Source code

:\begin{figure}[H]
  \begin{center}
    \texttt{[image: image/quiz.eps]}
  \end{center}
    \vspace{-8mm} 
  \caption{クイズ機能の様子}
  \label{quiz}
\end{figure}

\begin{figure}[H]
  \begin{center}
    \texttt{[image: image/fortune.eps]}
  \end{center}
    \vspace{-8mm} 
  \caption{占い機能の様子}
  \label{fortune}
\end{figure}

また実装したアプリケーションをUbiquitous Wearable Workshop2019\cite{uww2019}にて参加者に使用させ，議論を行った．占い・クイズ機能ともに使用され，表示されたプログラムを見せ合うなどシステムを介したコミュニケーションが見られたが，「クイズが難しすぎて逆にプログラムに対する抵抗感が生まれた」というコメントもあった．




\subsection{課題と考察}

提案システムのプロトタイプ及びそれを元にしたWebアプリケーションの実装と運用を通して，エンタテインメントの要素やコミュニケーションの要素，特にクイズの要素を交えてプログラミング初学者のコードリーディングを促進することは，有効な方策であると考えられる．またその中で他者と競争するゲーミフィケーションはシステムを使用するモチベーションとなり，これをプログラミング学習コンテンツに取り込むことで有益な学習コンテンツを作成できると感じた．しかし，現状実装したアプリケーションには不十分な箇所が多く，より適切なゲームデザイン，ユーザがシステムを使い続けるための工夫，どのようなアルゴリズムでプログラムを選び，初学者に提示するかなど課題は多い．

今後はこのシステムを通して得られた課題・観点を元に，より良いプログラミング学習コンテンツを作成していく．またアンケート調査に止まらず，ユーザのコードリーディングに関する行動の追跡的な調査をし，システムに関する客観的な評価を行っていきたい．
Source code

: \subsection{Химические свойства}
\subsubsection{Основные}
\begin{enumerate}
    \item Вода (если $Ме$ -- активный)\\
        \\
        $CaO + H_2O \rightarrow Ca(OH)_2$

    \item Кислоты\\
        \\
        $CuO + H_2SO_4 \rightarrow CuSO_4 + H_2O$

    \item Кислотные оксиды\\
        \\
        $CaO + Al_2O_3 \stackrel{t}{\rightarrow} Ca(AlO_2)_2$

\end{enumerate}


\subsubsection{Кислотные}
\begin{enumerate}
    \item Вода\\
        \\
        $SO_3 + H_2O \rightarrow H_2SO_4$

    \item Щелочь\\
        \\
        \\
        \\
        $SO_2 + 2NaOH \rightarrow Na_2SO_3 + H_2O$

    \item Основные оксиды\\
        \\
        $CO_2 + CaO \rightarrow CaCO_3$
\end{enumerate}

### Work to complete
Sift through the material above and copy each line that holds "Вода".

### Exercise solution
    \item Вода (если $Ме$ -- активный)\\
    \item Вода\\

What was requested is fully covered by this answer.